Carl's two sons have done well -- one selling a company he started for $7 million and then moving to Switzerland to live with a Swedish wife. The other, not quite so enterprising, is nevertheless competent and whole. Carl is pleased, even if he mentions in an understated parenthesis that "there are no grandchildren."
The friendly gabbiness with which Carl delivered his tale was in some sense wondrous. The implications of one aspect or another were enormous, in human terms, and yet Carl retailed them simply with his gentle tone and no whining.
And in the midst of it all, there was his salvation -- or what I chose to think of that way. Carl plays mandolin, guitar, fiddle and bass. He loves "the old music" and gathers with several friends on Sundays to play and sing. He doesn't do blue grass -- it's too fast, he said. And occasionally he has to fill in on bass because the other fellow who plays it ... well, his hands get tired. For all the years Carl was a "bricklayer," there was music in his life. Music he loved. Music that loved him back. Music that carries and informs him to this day. Carl did not say he "loved" music. I said that. To say he "loved" music would be too fancy for Carl, too desperate, too pretentious, too talk-the-talk instead of walk-the-walk.
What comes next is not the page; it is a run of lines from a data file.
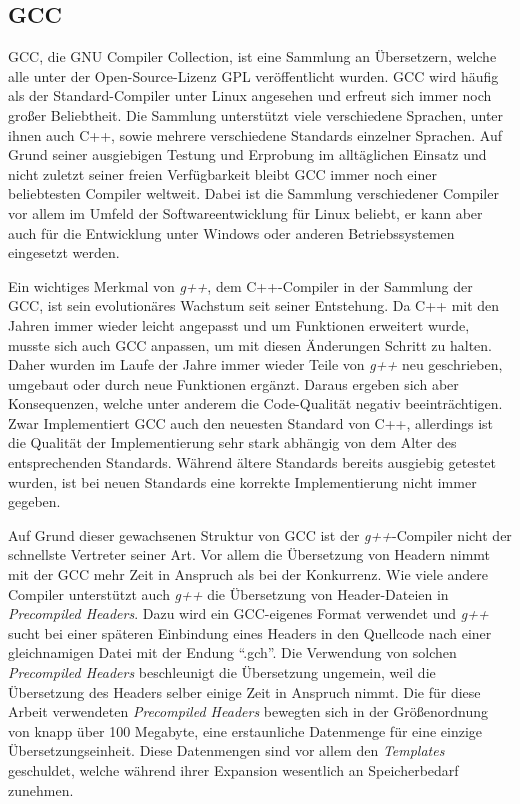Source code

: \subsection{GCC}
GCC, die GNU Compiler Collection, ist eine Sammlung an Übersetzern, welche alle unter der Open-Source-Lizenz GPL veröffentlicht wurden. GCC wird häufig als der Standard-Compiler unter Linux angesehen
und erfreut sich immer noch großer Beliebtheit. Die Sammlung unterstützt viele verschiedene Sprachen, unter ihnen auch C++, sowie mehrere verschiedene Standards einzelner Sprachen. Auf Grund seiner
ausgiebigen Testung und Erprobung im all\-täg\-lich\-en Einsatz und nicht zuletzt seiner freien Verfügbarkeit bleibt GCC immer noch einer beliebtesten Compiler weltweit. Dabei ist die Sammlung verschiedener
Compiler vor allem im Umfeld der Softwareentwicklung für Linux beliebt, er kann aber auch für die Entwicklung unter Windows oder anderen Betriebssystemen eingesetzt werden.

Ein wichtiges Merkmal von \textit{g++}, dem C++-Compiler in der Sammlung der GCC, ist sein evolutionäres Wachstum seit seiner Entstehung. Da C++ mit den Jahren immer wieder lei\-cht angepasst und um Funktionen
erweitert wurde, musste sich auch GCC anpassen, um mit diesen Änderungen Schritt zu halten. Daher wurden im Laufe der Jahre immer wieder Teile von \textit{g++} neu geschrieben, umgebaut oder durch
neue Funktionen ergänzt. Daraus ergeben sich aber Konsequenzen, welche unter anderem die Code-Qualität negativ beeinträchtigen. Zwar Implementiert GCC auch den neuesten Standard von C++, allerdings
ist die Qualität der Implementierung sehr stark abhängig von dem Alter des entsprechenden Standards. Während ältere Standards bereits ausgiebig getestet wurden, ist bei neuen Standards eine korrekte 
Implementierung nicht immer gegeben. 

Auf Grund dieser gewachsenen Struktur von GCC ist der \textit{g++}-Compiler nicht der schnellste Vertreter seiner Art. Vor allem die Übersetzung von Headern nimmt mit der GCC mehr Zeit in Anspruch als
bei der Konkurrenz. Wie viele andere Compiler unterstützt auch \textit{g++} die Übersetzung von Header-Dateien in \textit{Precompiled Headers}. Dazu wird ein GCC-eigenes Format verwendet und \textit{g++} sucht bei einer
späteren Einbindung eines Headers in den Quellcode nach einer gleichnamigen Datei mit der Endung \enquote{.gch}. Die Verwendung von solchen \textit{Precompiled Headers} beschleunigt die Übersetzung ungemein, 
weil die Übersetzung des Headers selber einige Zeit in Anspruch nimmt. Die für diese Arbeit verwendeten \textit{Precompiled Headers} bewegten sich in der Größenordnung von knapp über 100 Megabyte, 
eine erstaunliche Datenmenge für eine einzige Übersetzungseinheit. Diese Datenmengen sind vor allem den \textit{Templates} geschuldet, welche während ihrer Expansion wesentlich an Speicherbedarf zunehmen.

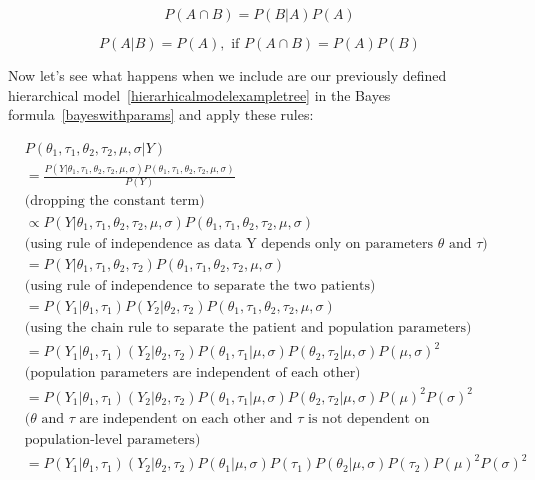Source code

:\documentclass[12pt,a4paper,leqno]{report}
\theoremstyle{plain}
\theoremstyle{definition}
\theoremstyle{remark}
\begin{document}
\begin{equation}\label{chainrule}
    P(A \cap B) = P(B|A)P(A)
\end{equation}

\begin{equation}\label{ruleofindependence}
    P(A|B) = P(A), \text{ if } P(A \cap B) = P(A)P(B)
\end{equation}
\smallskip

Now let's see what happens when we include are our previously defined hierarchical
model\ \ref{hierarhicalmodelexampletree} in the Bayes formula\
\ref{bayeswithparams} and apply these rules:

\begin{equation*}\label{}
    \begin{aligned}\label{conjugatebayesrule}
        &P(\theta_1,\tau_1,\theta_2,\tau_2,\mu,\sigma | Y) \\
        &= \frac{P(Y | \theta_1,\tau_1,\theta_2,\tau_2,\mu,\sigma)P(\theta_1,\tau_1,\theta_2,\tau_2,\mu,\sigma)}{P(Y)} \\
        &\text{(dropping the constant term)} \\
        &\propto P(Y | \theta_1,\tau_1,\theta_2,\tau_2,\mu,\sigma)P(\theta_1,\tau_1,\theta_2,\tau_2,\mu,\sigma) \\
        &\text{(using rule of independence as data Y depends only on parameters $\theta$ and $\tau$)} \\
        &= P(Y | \theta_1,\tau_1,\theta_2,\tau_2)P(\theta_1,\tau_1,\theta_2,\tau_2,\mu,\sigma) \\
        &\text{(using rule of independence to separate the two patients)} \\
        &= P(Y_1 | \theta_1,\tau_1)P(Y_2 | \theta_2,\tau_2)P(\theta_1,\tau_1,\theta_2,\tau_2,\mu,\sigma) \\
        &\text{(using the chain rule to separate the patient and population parameters)} \\
        &= P(Y_1|\theta_1,\tau_1)(Y_2|\theta_2, \tau_2)P(\theta_1,\tau_1|\mu,\sigma)P(\theta_2,\tau_2|\mu,\sigma)P(\mu, \sigma)^2 \\
        &\text{(population parameters are independent of each other)} \nonumber \\
        &= P(Y_1|\theta_1,\tau_1)(Y_2|\theta_2, \tau_2)P(\theta_1,\tau_1|\mu,\sigma)P(\theta_2,\tau_2|\mu,\sigma)P(\mu)^2P(\sigma)^2 \\
        &\text{($\theta$ and $\tau$ are independent on each other and $\tau$ is not dependent on} \\
        & \text{population-level parameters)} \\
        &= P(Y_1|\theta_1,\tau_1)(Y_2|\theta_2, \tau_2)P(\theta_1|\mu,\sigma)P(\tau_1)P(\theta_2|\mu,\sigma)P(\tau_2)P(\mu)^2P(\sigma)^2 \nonumber
    \end{aligned}
\end{equation*}
\end{document}
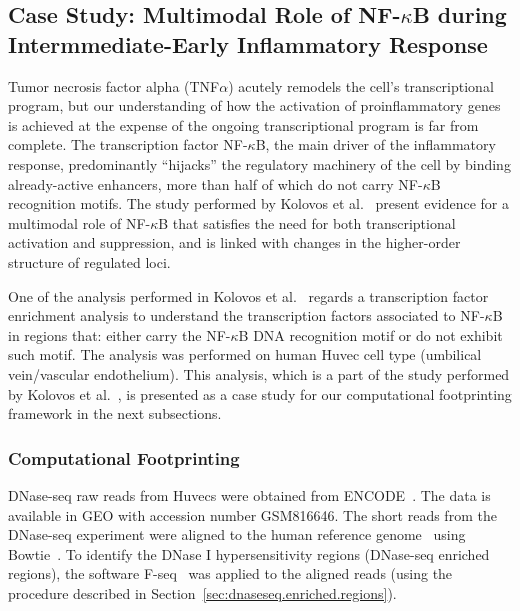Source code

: \subsection{Case Study: Multimodal Role of NF-$\kappa$B during Intermmediate-Early Inflammatory Response}
\label{sec:case.study.nfkb}

Tumor necrosis factor alpha (TNF$\alpha$) acutely remodels the cell’s transcriptional program, but our understanding of how the activation of proinflammatory genes is achieved at the expense of the ongoing transcriptional program is far from complete. The transcription factor NF-$\kappa$B, the main driver of the inflammatory response, predominantly ``hijacks'' the regulatory machinery of the cell by binding already-active enhancers, more than half of which do not carry NF-$\kappa$B recognition motifs. The study performed by Kolovos et al.~\cite{kolovos2016} present evidence for a multimodal role of NF-$\kappa$B that satisfies the need for both transcriptional activation and suppression, and is linked with changes in the higher-order structure of regulated loci.

One of the analysis performed in Kolovos et al.~\cite{kolovos2016} regards a transcription factor enrichment analysis to understand the transcription factors associated to NF-$\kappa$B in regions that: either carry the NF-$\kappa$B DNA recognition motif or do not exhibit such motif. The analysis was performed on human Huvec cell type (umbilical vein/vascular endothelium). This analysis, which is a part of the study performed by Kolovos et al.~\cite{kolovos2016}, is presented as a case study for our computational footprinting framework in the next subsections.

\subsubsection{Computational Footprinting}
\label{sec:cs2.computational.footprinting}

DNase-seq raw reads from Huvecs were obtained from ENCODE~\cite{encode2012}. The data is available in GEO with accession number GSM816646. The short reads from the DNase-seq experiment were aligned to the human reference genome~\cite{encode2012} using Bowtie~\cite{langmead2012}. To identify the DNase I hypersensitivity regions (DNase-seq enriched regions), the software F-seq~\cite{boyle2008b} was applied to the aligned reads (using the procedure described in Section~\ref{sec:dnaseseq.enriched.regions}).

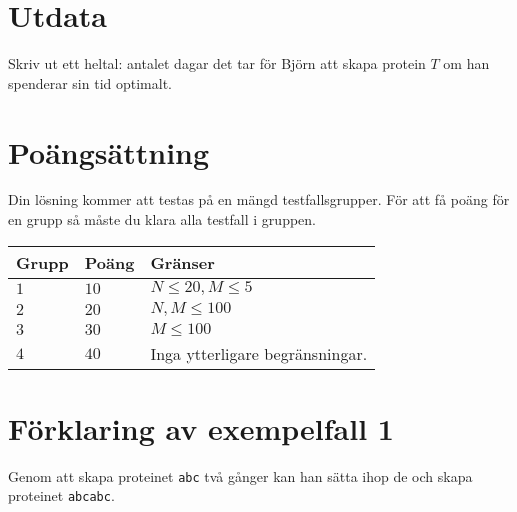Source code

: \section*{Utdata}
Skriv ut ett heltal: antalet dagar det tar för Björn att skapa protein $T$ om han spenderar sin tid optimalt.


\section*{Poängsättning}
Din lösning kommer att testas på en mängd testfallsgrupper.
För att få poäng för en grupp så måste du klara alla testfall i gruppen.

\noindent
\begin{tabular}{| l | l | p{12cm} |}
  \hline
  \textbf{Grupp} & \textbf{Poäng} & \textbf{Gränser} \\ \hline
  $1$    & $10$       & $N \leq 20, M \leq 5$ \\ \hline
  $2$    & $20$       & $N, M \leq 100$ \\ \hline
  $3$    & $30$       & $M \leq 100$ \\ \hline
  $4$    & $40$       & Inga ytterligare begränsningar. \\ \hline
\end{tabular}

\section*{Förklaring av exempelfall 1}
Genom att skapa proteinet \texttt{abc} två gånger kan han sätta ihop de och skapa proteinet \texttt{abcabc}.
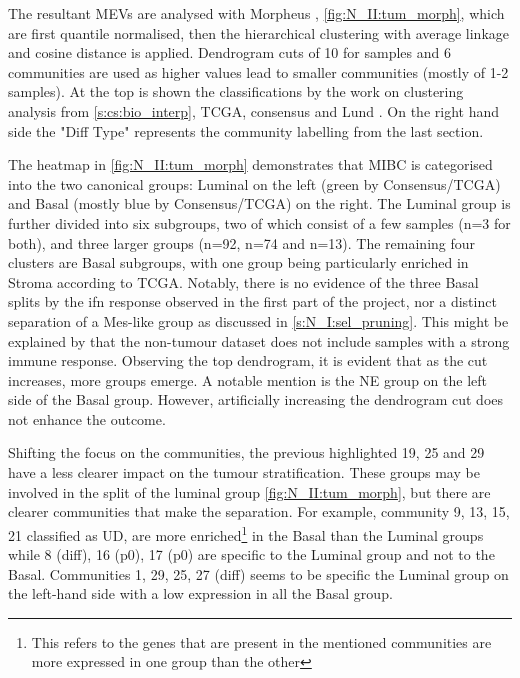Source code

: The resultant MEVs are analysed with Morpheus \citep{Broad-Institute2016-tn}, \cref{fig:N_II:tum_morph}, which are first quantile normalised, then the hierarchical clustering with average linkage and cosine distance is applied. Dendrogram cuts of 10 for samples and 6 communities are used as higher values lead to smaller communities (mostly of 1-2 samples). At the top is shown the classifications by the work on clustering analysis from \cref{s:cs:bio_interp}, TCGA, consensus and Lund \citep{Robertson2017-mg,Kamoun2020-tj,Marzouka2018-ge}. On the right hand side the "Diff Type" represents the community labelling from the last section.

The heatmap in \cref{fig:N_II:tum_morph} demonstrates that MIBC is categorised into the two canonical groups: Luminal on the left (green by Consensus/TCGA) and Basal (mostly blue by Consensus/TCGA) on the right. The Luminal group is further divided into six subgroups, two of which consist of a few samples (n=3 for both), and three larger groups (n=92, n=74 and n=13). The remaining four clusters are Basal subgroups, with one group being particularly enriched in Stroma according to TCGA. Notably, there is no evidence of the three Basal splits by the \acrfull{ifn} response observed in the first part of the project, nor a distinct separation of a Mes-like group as discussed in \cref{s:N_I:sel_pruning}. This might be explained by that the non-tumour dataset does not include samples with a strong immune response. Observing the top dendrogram, it is evident that as the cut increases, more groups emerge. A notable mention is the NE group on the left side of the Basal group. However, artificially increasing the dendrogram cut does not enhance the outcome.

Shifting the focus on the communities, the previous highlighted 19, 25 and 29 have a less clearer impact on the tumour stratification. These groups may be involved in the split of the luminal group \cref{fig:N_II:tum_morph}, but there are clearer communities that make the separation. For example, community 9, 13, 15, 21 classified as UD, are more enriched\footnote{This refers to the genes that are present in the mentioned communities are more expressed in one group than the other} in the Basal than the Luminal groups while 8 (diff), 16 (p0), 17 (p0) are specific to the Luminal group and not to the Basal. Communities 1, 29, 25, 27 (diff) seems to be specific the Luminal group on the left-hand side with a low expression in all the Basal group. 

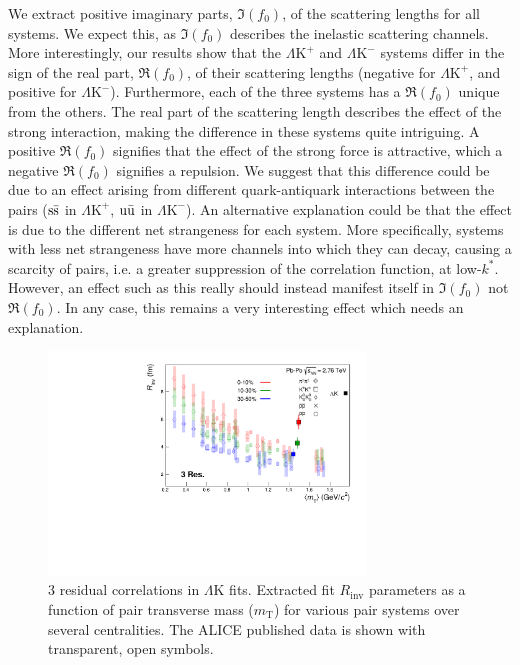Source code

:\documentclass[ALICE,manyauthors]{cernphprep}
\newcommand{\kstar}{$k^{*}$\xspace}
\newcommand{\mt}{$m_{\mathrm{T}}$\xspace}
\newcommand{\LamK}{$\Lambda$K\xspace}
\newcommand{\LamKchP}{$\Lambda\mathrm{K^{+}}$\xspace}
\newcommand{\LamKchM}{$\Lambda\mathrm{K^{-}}$\xspace}
\begin{document}
We extract positive imaginary parts, $\Im(f_{0})$, of the scattering lengths for all systems. 
We expect this, as $\Im(f_{0})$ describes the inelastic scattering channels.
More interestingly, our results show that the \LamKchP and \LamKchM systems differ in the sign of the real part, $\Re(f_{0})$, of their scattering lengths (negative for \LamKchP, and positive for \LamKchM).
Furthermore, each of the three systems has a $\Re(f_{0})$ unique from the others.
The real part of the scattering length describes the effect of the strong interaction, making the difference in these systems quite intriguing.
A positive $\Re(f_{0})$ signifies that the effect of the strong force is attractive, which a negative $\Re(f_{0})$ signifies a repulsion.
We suggest that this difference could be due to an effect arising from different quark-antiquark interactions between the pairs ($\rm s\bar{s}$ in \LamKchP, $\rm u\bar{u}$ in \LamKchM).
An alternative explanation could be that the effect is due to the different net strangeness for each system.
More specifically, systems with less net strangeness have more channels into which they can decay, causing a scarcity of pairs, i.e. a greater suppression of the correlation function, at low-\kstar.
However, an effect such as this really should instead manifest itself in $\Im(f_{0})$ not $\Re(f_{0})$.
In any case, this remains a very interesting effect which needs an explanation.

\begin{figure}[h]
  \centering
  \includegraphics[width=0.75\textwidth]{./mTscaling.pdf}
  \caption[\mt Scaling of Radii: 3 Residuals in Fit]{3 residual correlations in \LamK fits.  Extracted fit $R_{\mathrm{inv}}$ parameters as a function of pair transverse mass (\mt) for various pair systems over several centralities. The ALICE published data \cite{Adam:2015vja} is shown with transparent, open symbols.}
  \label{fig:mTScalingOfRadii_3Res}
\end{figure}
\end{document}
To express too much gratitude for salvation is to give the things from which we are saved more power than they deserve.
There is music of a million million kinds and my hunch is that everyone has the capacity for a similar salvation -- not a gushy, frightened salvation of God or heaven or enlightenment or peace, but something steady and quite ordinary. It's so-what or what-did-you-expect in one sense. And in another sense, it's enough to bring a smile to the lips. It is a salvation that reaches beyond the furthest heavens and yet never gets out of the living room. It is timeless because, well, it's right now and what other possibility is there?
Carl invited me to one of his Sunday afternoon jam sessions and perhaps I'll go.
I like music as well as the next fellow.